As a teen, Pagels joined an evangelical Christian church, but soon left it behind when some Christian friends told her that a close Jewish friend who had died at age 16 wasn’t born again and therefore was going to hell. “I just said, 'That doesn't make any sense to me. I don't believe that. '” ( Princeton Weekly Bulletin, February 9, 2004, on-line). Now, at a time of great personal stress, she found solace and energy in the liturgy and the gathered community of that church.

But, she writes in Beyond Belief, “when people would say to me, ‘Your faith must be of great help to you,’ I would wonder, What do they mean? What is faith? Certainly not simple assent to the set of beliefs that worshipers in that church recited every week (“We believe in one God, the Father, the Almighty, maker of heaven and earth…”)—traditional statements that sounded strange to me, like barely intelligible signals from the surface, heard at the bottom of the sea….

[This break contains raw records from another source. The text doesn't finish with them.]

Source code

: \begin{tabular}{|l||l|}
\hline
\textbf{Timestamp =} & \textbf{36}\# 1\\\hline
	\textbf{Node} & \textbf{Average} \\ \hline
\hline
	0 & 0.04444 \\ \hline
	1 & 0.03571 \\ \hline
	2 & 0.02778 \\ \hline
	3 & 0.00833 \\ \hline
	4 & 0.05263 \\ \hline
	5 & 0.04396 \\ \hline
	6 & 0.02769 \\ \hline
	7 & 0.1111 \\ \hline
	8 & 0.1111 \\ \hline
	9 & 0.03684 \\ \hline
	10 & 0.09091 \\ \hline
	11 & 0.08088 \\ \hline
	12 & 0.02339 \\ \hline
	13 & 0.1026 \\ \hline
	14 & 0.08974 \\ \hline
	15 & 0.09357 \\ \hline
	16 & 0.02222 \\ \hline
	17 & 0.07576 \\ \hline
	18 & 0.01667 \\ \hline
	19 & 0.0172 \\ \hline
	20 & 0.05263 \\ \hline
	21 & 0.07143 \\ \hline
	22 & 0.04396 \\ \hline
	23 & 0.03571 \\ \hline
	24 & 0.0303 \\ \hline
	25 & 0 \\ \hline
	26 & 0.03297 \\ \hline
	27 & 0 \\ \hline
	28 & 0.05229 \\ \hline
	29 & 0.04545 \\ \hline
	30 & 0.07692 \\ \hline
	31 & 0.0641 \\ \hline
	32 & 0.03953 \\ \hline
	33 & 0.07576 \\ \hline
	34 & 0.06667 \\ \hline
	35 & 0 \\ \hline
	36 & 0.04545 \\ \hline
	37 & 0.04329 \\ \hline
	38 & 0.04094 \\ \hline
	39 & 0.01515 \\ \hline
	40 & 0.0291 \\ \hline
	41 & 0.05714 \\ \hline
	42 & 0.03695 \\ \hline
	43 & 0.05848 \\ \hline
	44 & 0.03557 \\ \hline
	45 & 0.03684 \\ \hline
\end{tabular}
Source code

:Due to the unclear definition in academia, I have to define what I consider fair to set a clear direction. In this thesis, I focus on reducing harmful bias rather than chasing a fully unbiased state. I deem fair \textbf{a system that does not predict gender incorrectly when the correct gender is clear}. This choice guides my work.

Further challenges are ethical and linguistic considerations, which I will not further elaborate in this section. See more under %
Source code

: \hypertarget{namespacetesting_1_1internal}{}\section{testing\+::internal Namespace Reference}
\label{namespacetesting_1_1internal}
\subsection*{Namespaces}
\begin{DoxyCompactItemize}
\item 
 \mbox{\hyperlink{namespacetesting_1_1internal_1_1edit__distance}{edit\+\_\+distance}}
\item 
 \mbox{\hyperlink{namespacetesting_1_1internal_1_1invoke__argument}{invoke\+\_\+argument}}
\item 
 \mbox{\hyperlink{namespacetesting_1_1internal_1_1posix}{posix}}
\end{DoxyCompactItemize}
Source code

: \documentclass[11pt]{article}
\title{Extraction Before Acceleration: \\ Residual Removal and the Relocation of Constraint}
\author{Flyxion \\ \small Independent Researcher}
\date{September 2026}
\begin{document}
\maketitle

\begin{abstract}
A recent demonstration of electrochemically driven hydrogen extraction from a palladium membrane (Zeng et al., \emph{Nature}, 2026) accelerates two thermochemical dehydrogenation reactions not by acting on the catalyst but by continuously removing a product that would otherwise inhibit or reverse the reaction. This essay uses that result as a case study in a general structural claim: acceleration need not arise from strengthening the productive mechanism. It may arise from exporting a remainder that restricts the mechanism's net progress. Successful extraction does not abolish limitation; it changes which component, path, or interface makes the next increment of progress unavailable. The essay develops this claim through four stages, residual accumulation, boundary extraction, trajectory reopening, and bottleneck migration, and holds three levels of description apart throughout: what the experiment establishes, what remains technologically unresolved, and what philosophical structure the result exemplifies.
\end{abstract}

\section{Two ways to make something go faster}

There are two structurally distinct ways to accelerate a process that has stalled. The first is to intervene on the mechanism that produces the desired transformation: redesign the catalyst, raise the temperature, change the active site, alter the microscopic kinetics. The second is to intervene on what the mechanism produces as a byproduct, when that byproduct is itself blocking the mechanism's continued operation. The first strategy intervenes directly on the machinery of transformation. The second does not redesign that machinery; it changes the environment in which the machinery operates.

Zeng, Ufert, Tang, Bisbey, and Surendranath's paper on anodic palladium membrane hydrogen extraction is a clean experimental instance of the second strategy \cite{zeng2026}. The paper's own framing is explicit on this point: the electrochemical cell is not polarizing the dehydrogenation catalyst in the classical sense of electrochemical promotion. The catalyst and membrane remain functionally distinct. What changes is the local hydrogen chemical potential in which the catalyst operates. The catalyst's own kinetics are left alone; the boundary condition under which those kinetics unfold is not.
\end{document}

Such statements seemed to me then to have little to do with whatever transactions we were making with one another, with ourselves, and—so it was said—with invisible beings. I was acutely aware that we met there driven by need and desire; yet sometimes I dared hope that such communion has the potential to transform us...

[And, as a historian of religion], I wondered when and how being a Christian became virtually synonymous with accepting a certain set of beliefs.” (Beyond Belief, p.5).

“The Church of the Heavenly Rest helped me to realize much that I love about religious tradition, and Christianity in particular—including how powerfully these may affect us, and perhaps even transform us. At the same time, I was also exploring in my academic work the history of Christianity in the light of the [1945]… discoveries [of early Christian texts not found in the Bible], and this research helped clarify what I cannot love: the tendency to identify Christianity with a single, authorized set of beliefs—however these actually vary from church to church—coupled with the conviction that Christian belief alone offers access to God.” (p.29).

SERMON

I’m curious: how many of you have read Dan Brown’s best-seller novel, The Da Vinci Code? A while back, some of you asked for my views on it, so I thought it would make good summer reading last year.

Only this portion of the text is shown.